Alrighty then. So, nothing thus far makes any sense, and it ain’t gonna get any clearer over the next hour and a half. Next we meet our main family, with Juliet Mills (real-life sister of Hayley) as the mother, Gabriele Lavia (of Deep Red and Inferno) as the music-producing dad, and two hilariously foul-mouthed kids, who from the back seat of the car call their parents “a**holes.” The fact that one of the kids obsessively eats Campbell’s pea soup and that both constantly use profanity is clearly an attempt up front to give the audience a “wink-wink” about the similarities to The Exorcist.
However, it’s not the kids who will be possessed this time around, but pretty Juliet, who is carrying the devil’s baby. I think. Actually, it’s never made clear what’s going on with her; we find out that she’s been on the pill, so she shouldn’t be pregnant…but why it is that the devil chose her to impregnate isn’t really explained. Anyway, bad things start happening immediately to Juliet, from throwing up what appears to be maple syrup to having totally uncalled for panic attacks that the baby inside her “is trying to suffocate me!” She also busts open her husband’s fishtank, and in a totally un-PC case of animal cruelty, we watch the poor little fish gasping for air ‘til their death. Meanwhile, doctors decide that Juliet’s baby is a “biological absurdity” (yes, they actually use that term!) because it’s growing so fast, but they don’t want to tell her lest it “upset her emotional stability.”

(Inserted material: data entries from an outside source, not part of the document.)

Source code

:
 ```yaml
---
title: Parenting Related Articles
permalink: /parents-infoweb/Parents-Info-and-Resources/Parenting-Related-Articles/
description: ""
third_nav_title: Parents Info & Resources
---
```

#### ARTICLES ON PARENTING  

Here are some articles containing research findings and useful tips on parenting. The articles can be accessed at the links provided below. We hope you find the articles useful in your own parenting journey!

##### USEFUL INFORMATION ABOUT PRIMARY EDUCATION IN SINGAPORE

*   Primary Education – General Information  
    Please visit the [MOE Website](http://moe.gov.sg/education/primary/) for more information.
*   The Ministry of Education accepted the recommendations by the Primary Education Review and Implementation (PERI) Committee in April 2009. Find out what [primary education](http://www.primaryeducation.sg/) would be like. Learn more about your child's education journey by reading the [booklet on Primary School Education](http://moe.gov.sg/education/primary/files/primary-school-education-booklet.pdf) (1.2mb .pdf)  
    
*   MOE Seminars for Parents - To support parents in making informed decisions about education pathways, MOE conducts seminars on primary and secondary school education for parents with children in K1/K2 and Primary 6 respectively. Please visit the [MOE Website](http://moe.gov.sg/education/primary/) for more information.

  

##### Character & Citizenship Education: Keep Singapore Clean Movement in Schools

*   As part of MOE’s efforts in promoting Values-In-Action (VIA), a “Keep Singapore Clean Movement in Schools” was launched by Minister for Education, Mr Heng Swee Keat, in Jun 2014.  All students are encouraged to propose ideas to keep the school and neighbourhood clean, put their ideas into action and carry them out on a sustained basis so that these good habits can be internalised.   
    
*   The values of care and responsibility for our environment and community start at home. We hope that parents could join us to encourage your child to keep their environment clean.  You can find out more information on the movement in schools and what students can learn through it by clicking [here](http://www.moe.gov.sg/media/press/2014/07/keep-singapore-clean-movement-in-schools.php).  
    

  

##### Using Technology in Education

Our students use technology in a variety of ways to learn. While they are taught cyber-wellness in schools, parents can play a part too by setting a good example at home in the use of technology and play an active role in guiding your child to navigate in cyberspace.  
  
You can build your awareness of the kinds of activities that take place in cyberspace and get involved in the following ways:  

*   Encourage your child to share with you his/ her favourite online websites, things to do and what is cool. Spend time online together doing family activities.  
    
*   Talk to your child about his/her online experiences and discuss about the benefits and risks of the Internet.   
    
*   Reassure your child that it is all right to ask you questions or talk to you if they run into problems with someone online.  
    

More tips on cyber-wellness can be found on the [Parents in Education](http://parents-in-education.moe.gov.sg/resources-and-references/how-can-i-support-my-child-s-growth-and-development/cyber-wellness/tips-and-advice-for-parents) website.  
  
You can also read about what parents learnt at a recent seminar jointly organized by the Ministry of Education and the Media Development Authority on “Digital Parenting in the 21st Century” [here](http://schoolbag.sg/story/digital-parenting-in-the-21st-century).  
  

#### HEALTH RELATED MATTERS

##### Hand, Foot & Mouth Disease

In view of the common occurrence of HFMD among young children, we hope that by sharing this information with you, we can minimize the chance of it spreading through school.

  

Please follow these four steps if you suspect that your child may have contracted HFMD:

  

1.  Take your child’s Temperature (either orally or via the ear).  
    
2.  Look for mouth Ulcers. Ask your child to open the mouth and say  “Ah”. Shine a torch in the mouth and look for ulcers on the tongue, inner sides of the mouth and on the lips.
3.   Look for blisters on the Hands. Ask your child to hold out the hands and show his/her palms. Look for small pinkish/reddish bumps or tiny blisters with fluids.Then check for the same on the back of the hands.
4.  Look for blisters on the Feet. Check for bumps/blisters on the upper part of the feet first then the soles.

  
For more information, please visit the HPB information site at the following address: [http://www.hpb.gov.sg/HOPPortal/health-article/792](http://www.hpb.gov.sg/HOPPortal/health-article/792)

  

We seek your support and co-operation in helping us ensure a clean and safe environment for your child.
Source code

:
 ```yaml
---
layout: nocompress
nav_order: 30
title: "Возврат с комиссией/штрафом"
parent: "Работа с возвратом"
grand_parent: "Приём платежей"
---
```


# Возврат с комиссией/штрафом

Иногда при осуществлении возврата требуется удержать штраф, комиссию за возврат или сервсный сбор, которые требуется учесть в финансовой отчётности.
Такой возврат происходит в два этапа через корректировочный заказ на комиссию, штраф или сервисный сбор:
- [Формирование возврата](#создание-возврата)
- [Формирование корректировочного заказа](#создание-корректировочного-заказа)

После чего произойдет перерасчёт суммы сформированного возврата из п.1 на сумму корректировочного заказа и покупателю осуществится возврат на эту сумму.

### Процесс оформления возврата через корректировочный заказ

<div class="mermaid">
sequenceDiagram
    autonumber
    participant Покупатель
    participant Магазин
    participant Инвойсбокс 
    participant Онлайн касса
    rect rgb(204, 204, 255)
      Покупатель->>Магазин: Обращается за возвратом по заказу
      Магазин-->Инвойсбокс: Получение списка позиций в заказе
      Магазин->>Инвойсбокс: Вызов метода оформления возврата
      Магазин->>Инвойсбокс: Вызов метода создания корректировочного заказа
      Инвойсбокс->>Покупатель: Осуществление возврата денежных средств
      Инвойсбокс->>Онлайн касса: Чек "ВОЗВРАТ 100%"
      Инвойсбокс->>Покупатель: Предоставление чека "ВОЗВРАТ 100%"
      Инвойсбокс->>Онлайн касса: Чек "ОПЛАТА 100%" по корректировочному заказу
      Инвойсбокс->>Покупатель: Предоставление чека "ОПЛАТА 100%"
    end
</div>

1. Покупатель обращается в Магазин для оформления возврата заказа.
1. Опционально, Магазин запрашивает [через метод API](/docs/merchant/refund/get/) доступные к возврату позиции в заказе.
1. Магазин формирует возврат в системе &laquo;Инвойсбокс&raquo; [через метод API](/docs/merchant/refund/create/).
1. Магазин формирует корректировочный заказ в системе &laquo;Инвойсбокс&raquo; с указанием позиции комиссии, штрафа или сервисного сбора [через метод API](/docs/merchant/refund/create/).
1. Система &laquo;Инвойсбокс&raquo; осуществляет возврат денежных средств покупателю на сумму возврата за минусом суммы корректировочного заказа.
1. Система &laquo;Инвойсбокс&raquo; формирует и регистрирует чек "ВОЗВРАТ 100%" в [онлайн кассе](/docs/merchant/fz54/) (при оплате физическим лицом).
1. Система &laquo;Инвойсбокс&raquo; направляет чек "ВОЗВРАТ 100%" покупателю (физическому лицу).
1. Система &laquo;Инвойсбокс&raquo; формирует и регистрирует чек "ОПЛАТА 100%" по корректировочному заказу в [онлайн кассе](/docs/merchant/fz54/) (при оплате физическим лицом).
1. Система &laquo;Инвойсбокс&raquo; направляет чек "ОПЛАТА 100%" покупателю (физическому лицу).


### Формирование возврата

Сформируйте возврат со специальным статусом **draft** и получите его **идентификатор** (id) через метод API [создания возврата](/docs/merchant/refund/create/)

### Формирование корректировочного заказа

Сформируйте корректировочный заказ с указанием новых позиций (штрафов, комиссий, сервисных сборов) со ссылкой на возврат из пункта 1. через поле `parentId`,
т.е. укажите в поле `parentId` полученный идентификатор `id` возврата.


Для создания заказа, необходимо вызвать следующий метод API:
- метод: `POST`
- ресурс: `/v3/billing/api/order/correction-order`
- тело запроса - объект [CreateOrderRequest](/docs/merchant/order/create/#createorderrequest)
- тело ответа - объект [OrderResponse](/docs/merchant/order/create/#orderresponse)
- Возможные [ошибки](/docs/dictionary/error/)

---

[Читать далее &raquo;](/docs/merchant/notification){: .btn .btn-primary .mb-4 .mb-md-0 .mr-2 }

Umm, doctors…the woman is screaming that her baby is trying to kill her AND she’s murdering goldfish. I’m gonna say her emotional stability is already upset.

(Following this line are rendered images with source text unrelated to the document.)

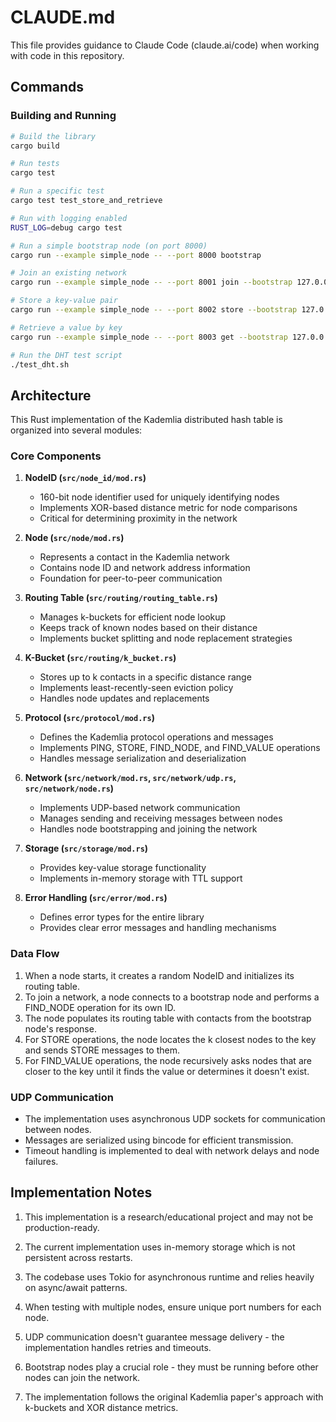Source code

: # CLAUDE.md

This file provides guidance to Claude Code (claude.ai/code) when working with code in this repository.

## Commands

### Building and Running

```bash
# Build the library
cargo build

# Run tests
cargo test

# Run a specific test
cargo test test_store_and_retrieve

# Run with logging enabled
RUST_LOG=debug cargo test

# Run a simple bootstrap node (on port 8000)
cargo run --example simple_node -- --port 8000 bootstrap

# Join an existing network
cargo run --example simple_node -- --port 8001 join --bootstrap 127.0.0.1:8000

# Store a key-value pair
cargo run --example simple_node -- --port 8002 store --bootstrap 127.0.0.1:8000 --key mykey --value myvalue

# Retrieve a value by key
cargo run --example simple_node -- --port 8003 get --bootstrap 127.0.0.1:8000 --key mykey

# Run the DHT test script
./test_dht.sh
```

## Architecture

This Rust implementation of the Kademlia distributed hash table is organized into several modules:

### Core Components

1. **NodeID (`src/node_id/mod.rs`)**
   - 160-bit node identifier used for uniquely identifying nodes
   - Implements XOR-based distance metric for node comparisons
   - Critical for determining proximity in the network

2. **Node (`src/node/mod.rs`)**
   - Represents a contact in the Kademlia network
   - Contains node ID and network address information
   - Foundation for peer-to-peer communication

3. **Routing Table (`src/routing/routing_table.rs`)**
   - Manages k-buckets for efficient node lookup
   - Keeps track of known nodes based on their distance
   - Implements bucket splitting and node replacement strategies

4. **K-Bucket (`src/routing/k_bucket.rs`)**
   - Stores up to k contacts in a specific distance range
   - Implements least-recently-seen eviction policy
   - Handles node updates and replacements

5. **Protocol (`src/protocol/mod.rs`)**
   - Defines the Kademlia protocol operations and messages
   - Implements PING, STORE, FIND_NODE, and FIND_VALUE operations
   - Handles message serialization and deserialization

6. **Network (`src/network/mod.rs`, `src/network/udp.rs`, `src/network/node.rs`)**
   - Implements UDP-based network communication
   - Manages sending and receiving messages between nodes
   - Handles node bootstrapping and joining the network

7. **Storage (`src/storage/mod.rs`)**
   - Provides key-value storage functionality
   - Implements in-memory storage with TTL support

8. **Error Handling (`src/error/mod.rs`)**
   - Defines error types for the entire library
   - Provides clear error messages and handling mechanisms

### Data Flow

1. When a node starts, it creates a random NodeID and initializes its routing table.
2. To join a network, a node connects to a bootstrap node and performs a FIND_NODE operation for its own ID.
3. The node populates its routing table with contacts from the bootstrap node's response.
4. For STORE operations, the node locates the k closest nodes to the key and sends STORE messages to them.
5. For FIND_VALUE operations, the node recursively asks nodes that are closer to the key until it finds the value or determines it doesn't exist.

### UDP Communication

- The implementation uses asynchronous UDP sockets for communication between nodes.
- Messages are serialized using bincode for efficient transmission.
- Timeout handling is implemented to deal with network delays and node failures.

## Implementation Notes

1. This implementation is a research/educational project and may not be production-ready.

2. The current implementation uses in-memory storage which is not persistent across restarts.

3. The codebase uses Tokio for asynchronous runtime and relies heavily on async/await patterns.

4. When testing with multiple nodes, ensure unique port numbers for each node.

5. UDP communication doesn't guarantee message delivery - the implementation handles retries and timeouts.

6. Bootstrap nodes play a crucial role - they must be running before other nodes can join the network.

7. The implementation follows the original Kademlia paper's approach with k-buckets and XOR distance metrics.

From here things go totally bananas…literally…as Juliet goes even more nuts and actually picks up a dirty banana peel from the street and gnaws on it like a rabid squirrel, then inexplicably buys a creepy doll for her kids. This, in turn, leads to an awesome scene in which the childrens’ toys come alive and start attacking their room. Parents, take note: if your kids ever start misbehaving, just show them this scene and tell them this is what happens to bad little boys and girls:
All along, Juliet gets the chance to act like a total lunatic, eating up the screen in a way only British women can in horror (see: Curtains, Night School). Meanwhile, poor Gabriele Lavia has absolutely nothing to do but look concerned. At least he gets to star in the hands-down most bizarre sequence in the movie, in which he’s walking down the street and suddenly accosted by a musician playing a nose-flute. I’m not kidding, people. The guy really is using his nose to play a flute. And there’s absolutely no explanation for any of it. What else can I say?

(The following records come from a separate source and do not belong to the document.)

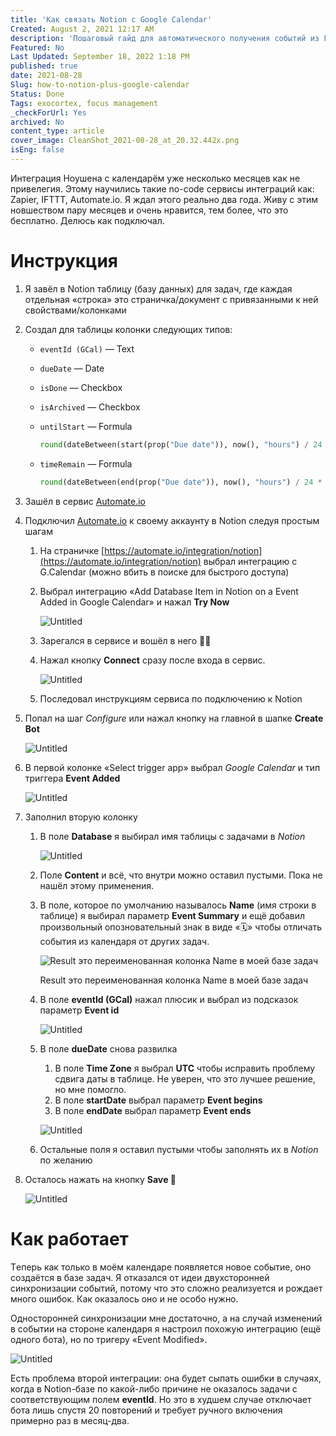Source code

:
 ```yaml
---
title: 'Как связать Notion с Google Calendar'
Created: August 2, 2021 12:17 AM
description: 'Пошаговый гайд для автоматического получения событий из Гугл-календаря в вашу базу с задачами на Notion.'
Featured: No
Last Updated: September 18, 2022 1:18 PM
published: true
date: 2021-08-28
Slug: how-to-notion-plus-google-calendar
Status: Done
Tags: exocortex, focus management
_checkForUrl: Yes
archived: No
content_type: article
cover_image: CleanShot_2021-08-28_at_20.32.442x.png
isEng: false
---
```


Интеграция Ноушена с календарём уже несколько месяцев как не привелегия. Этому научились такие no-code сервисы интеграций как: Zapier, IFTTT, Automate.io. Я ждал этого реально два года. Живу с этим новшеством пару месяцев и очень нравится, тем более, что это бесплатно. Делюсь как подключал. 

# Инструкция

1. Я завёл в Notion таблицу (базу данных) для задач, где каждая отдельная «строка» это страничка/документ с привязанными к ней свойствами/колонками
2. Создал для таблицы колонки следующих типов:
    - `eventId (GCal)` — Text
    - `dueDate` — Date
    - `isDone` — Checkbox
    - `isArchived` — Checkbox
    - `untilStart` — Formula
        
        ```python
        round(dateBetween(start(prop("Due date")), now(), "hours") / 24 * 100) / 100
        ```
        
    - `timeRemain` — Formula
        
        ```python
        round(dateBetween(end(prop("Due date")), now(), "hours") / 24 * 100) / 100
        ```
        
3. Зашёл в сервис [Automate.io](http://automate.io)
4. Подключил [Automate.io](http://automate.io) к своему аккаунту в Notion следуя простым шагам
    1. На страничке [https://automate.io/integration/notion](https://automate.io/integration/notion) выбрал интеграцию с G.Calendar (можно вбить в поиске для быстрого доступа)
    2. Выбрал интеграцию «Add Database Item in Notion on a Event Added in Google Calendar» и нажал **Try Now**
        
        ![Untitled](%D0%9A%D0%B0%D0%BA%20%D1%81%D0%B2%D1%8F%D0%B7%D0%B0%D1%82%D1%8C%20Notion%20%D1%81%20Google%20Calendar/Untitled.png)
        
    3. Зарегался в сервисе и вошёл в него 🤷‍♂️
    4. Нажал кнопку **Connect** сразу после входа в сервис.
        
        ![Untitled](%D0%9A%D0%B0%D0%BA%20%D1%81%D0%B2%D1%8F%D0%B7%D0%B0%D1%82%D1%8C%20Notion%20%D1%81%20Google%20Calendar/Untitled%201.png)
        
    5. Последовал инструкциям сервиса по подключению к Notion
5. Попал на шаг *Configure* или нажал кнопку на главной в шапке **Create Bot**
    
    ![Untitled](%D0%9A%D0%B0%D0%BA%20%D1%81%D0%B2%D1%8F%D0%B7%D0%B0%D1%82%D1%8C%20Notion%20%D1%81%20Google%20Calendar/Untitled%202.png)
    
6. В первой колонке «Select trigger app» выбрал *Google Calendar* и тип триггера **Event Added**
    
    ![Untitled](%D0%9A%D0%B0%D0%BA%20%D1%81%D0%B2%D1%8F%D0%B7%D0%B0%D1%82%D1%8C%20Notion%20%D1%81%20Google%20Calendar/Untitled%203.png)
    
7. Заполнил вторую колонку
    1. В поле **Database** я выбирал имя таблицы с задачами в *Notion*
        
        ![Untitled](%D0%9A%D0%B0%D0%BA%20%D1%81%D0%B2%D1%8F%D0%B7%D0%B0%D1%82%D1%8C%20Notion%20%D1%81%20Google%20Calendar/Untitled%204.png)
        
    2. Поле **Content** и всё, что внутри можно оставил пустыми. Пока не нашёл этому применения.
    3. В поле, которое по умолчанию называлось **Name** (имя строки в таблице) я выбирал параметр **Event Summary** и ещё добавил произвольный опозновательный знак в виде «🗓» чтобы отличать события из календаря от других задач.
        
        ![Result это переименованная колонка Name в моей базе задач](%D0%9A%D0%B0%D0%BA%20%D1%81%D0%B2%D1%8F%D0%B7%D0%B0%D1%82%D1%8C%20Notion%20%D1%81%20Google%20Calendar/Untitled%205.png)
        
        Result это переименованная колонка Name в моей базе задач
        
    4. В поле **eventId (GCal)** нажал плюсик и выбрал из подсказок параметр **Еvent id**
        
        ![Untitled](%D0%9A%D0%B0%D0%BA%20%D1%81%D0%B2%D1%8F%D0%B7%D0%B0%D1%82%D1%8C%20Notion%20%D1%81%20Google%20Calendar/Untitled%206.png)
        
    5. В поле **dueDate** снова развилка
        1. В поле **Time Zone** я выбрал **UTC** чтобы исправить проблему сдвига даты в таблице. Не уверен, что это лучшее решение, но мне помогло.
        2. В поле **startDate** выбрал параметр **Event begins**
        3. В поле **endDate** выбрал параметр **Event ends**
        
        ![Untitled](%D0%9A%D0%B0%D0%BA%20%D1%81%D0%B2%D1%8F%D0%B7%D0%B0%D1%82%D1%8C%20Notion%20%D1%81%20Google%20Calendar/Untitled%207.png)
        
    6. Остальные поля я оставил пустыми чтобы заполнять их в *Notion* по желанию
8. Осталось нажать на кнопку **Savе 🏁**
    
    ![Untitled](%D0%9A%D0%B0%D0%BA%20%D1%81%D0%B2%D1%8F%D0%B7%D0%B0%D1%82%D1%8C%20Notion%20%D1%81%20Google%20Calendar/Untitled%208.png)
    

# Как работает

Tеперь как только в моём календаре появляется новое событие, оно создаётся в базе задач. Я отказался от идеи двухсторонней синхронизации событий, потому что это сложно реализуется и рождает много ошибок. Как оказалось оно и не особо нужно.

Односторонней синхронизации мне достаточно, а на случай изменений в событии на стороне календаря я настроил похожую интеграцию (ещё одного бота), но по тригеру «Event Modified».

![Untitled](%D0%9A%D0%B0%D0%BA%20%D1%81%D0%B2%D1%8F%D0%B7%D0%B0%D1%82%D1%8C%20Notion%20%D1%81%20Google%20Calendar/Untitled%209.png)

Есть проблема второй интеграции: она будет сыпать ошибки в случаях, когда в Notion-базе по какой-либо причине не оказалось задачи с соответствующим полем **eventId**. Но это в худшем случае отключает бота лишь спустя 20 повторений и требует ручного включения примерно раз в месяц-два.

Finally we get the climax we’ve been waiting for, with Juliet puking up the green stuff, screaming dialogue including, “Come on, you filthy pig! Lick the vile whore’s vomit!” and levitating off the bed. These scenes don't quite have the tension or impact of the similar ones in The Exorcist because, well, nothing has made sense leading up to them. I mean, why is Juliet possessed? She’s carrying the devil’s baby…isn’t that enough? Rosemary carried the devil's baby, but she never growled in the voice of a decades-long smoker about a vile whore’s vomit.
But while the scenes may be lacking in actual horror, they are creepy thanks to Juliet Mills, who is totally committed and makes some of the most disturbing faces this side of Bela Lugosi. Finally Dimitri shows up again (played, by the way, by Richard Johnson, who starred in several Eurotrash classics including Fulci’s Zombi 2), and comes face to face with the scary woman, who for some reason has been hooked up for a brain scan.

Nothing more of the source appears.